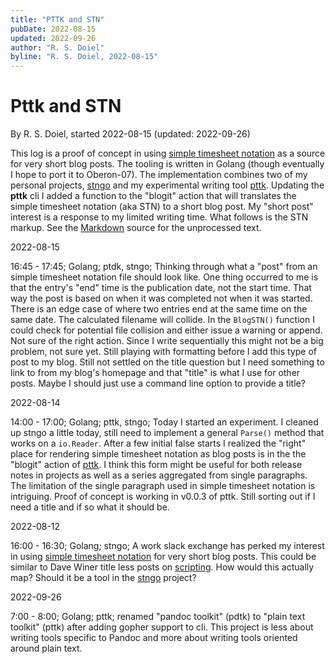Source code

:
```yaml
---
title: "PTTK and STN"
pubDate: 2022-08-15
updated: 2022-09-26
author: "R. S. Doiel"
byline: "R. S. Doiel, 2022-08-15"
---
```


Pttk and STN
============

By R. S. Doiel, started 2022-08-15
(updated: 2022-09-26)

This log is a proof of concept in using [simple timesheet notation](https://rsdoiel.github.io/stngo/docs/stn.html) as a source for very short blog posts. The tooling is written in Golang (though eventually I hope to port it to Oberon-07).  The implementation combines two of my personal projects, [stngo](https://github.com/rsdoiel/stngo) and my experimental writing tool [pttk](https://github.com/rsdoiel/pttk). Updating the __pttk__ cli I added a function to the "blogit" action that will translates the simple timesheet notation (aka STN) to a short blog post.  My "short post" interest is a response to my limited writing time. What follows is the STN markup. See the [Markdown](https://raw.githubusercontent.com/rsdoiel/rsdoiel.github.io/main/blog/2022/08/15/golang-development.md) source for the unprocessed text.

2022-08-15

16:45 - 17:45; Golang; ptdk, stngo; Thinking through what a "post" from an simple timesheet notation file should look like. One thing occurred to me is that the entry's "end" time is the publication date, not the start time. That way the post is based on when it was completed not when it was started. There is an edge case of where two entries end at the same time on the same date. The calculated filename will collide. In the `BlogSTN()` function I could check for potential file collision and either issue a warning or append. Not sure of the right action. Since I write sequentially this might not be a big problem, not sure yet. Still playing with formatting before I add this type of post to my blog. Still not settled on the title question but I need something to link to from my blog's homepage and that "title" is what I use for other posts. Maybe I should just use a command line option to provide a title?

2022-08-14

14:00 - 17:00; Golang; pttk, stngo; Today I started an experiment. I cleaned up stngo a little today, still need to implement a general `Parse()` method that works on a `io.Reader`. After a few initial false starts I realized the "right" place for rendering simple timesheet notation as blog posts is in the the "blogit" action of [pttk](https://rsdoiel.github.io/pttk). I think this form might be useful for both release notes in projects as well as a series aggregated from single paragraphs. The limitation of the single paragraph used in simple timesheet notation is intriguing. Proof of concept is working in v0.0.3 of pttk. Still sorting out if I need a title and if so what it should be.

2022-08-12

16:00 - 16:30; Golang; stngo; A work slack exchange has perked my interest in using [simple timesheet notation](https://rsdoiel.github.io/stngo/docs/stn.html) for very short blog posts. This could be similar to Dave Winer title less posts on [scripting](http://scripting.com). How would this actually map? Should it be a tool in the [stngo](https://rsdoiel.githubio/stngo) project?

2022-09-26

7:00 - 8:00; Golang; pttk; renamed "pandoc toolkit" (pdtk) to "plain text toolkit" (pttk) after adding gopher support to cli. This project is less about writing tools specific to Pandoc and more about writing tools oriented around plain text.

::::::

YOUR INSTRUCTIONS
Look through the material and find each line that includes "less", then copy it.

TASK SOLUTION
16:00 - 16:30; Golang; stngo; A work slack exchange has perked my interest in using [simple timesheet notation](https://rsdoiel.github.io/stngo/docs/stn.html) for very short blog posts. This could be similar to Dave Winer title less posts on [scripting](http://scripting.com). How would this actually map? Should it be a tool in the [stngo](https://rsdoiel.githubio/stngo) project?
7:00 - 8:00; Golang; pttk; renamed "pandoc toolkit" (pdtk) to "plain text toolkit" (pttk) after adding gopher support to cli. This project is less about writing tools specific to Pandoc and more about writing tools oriented around plain text.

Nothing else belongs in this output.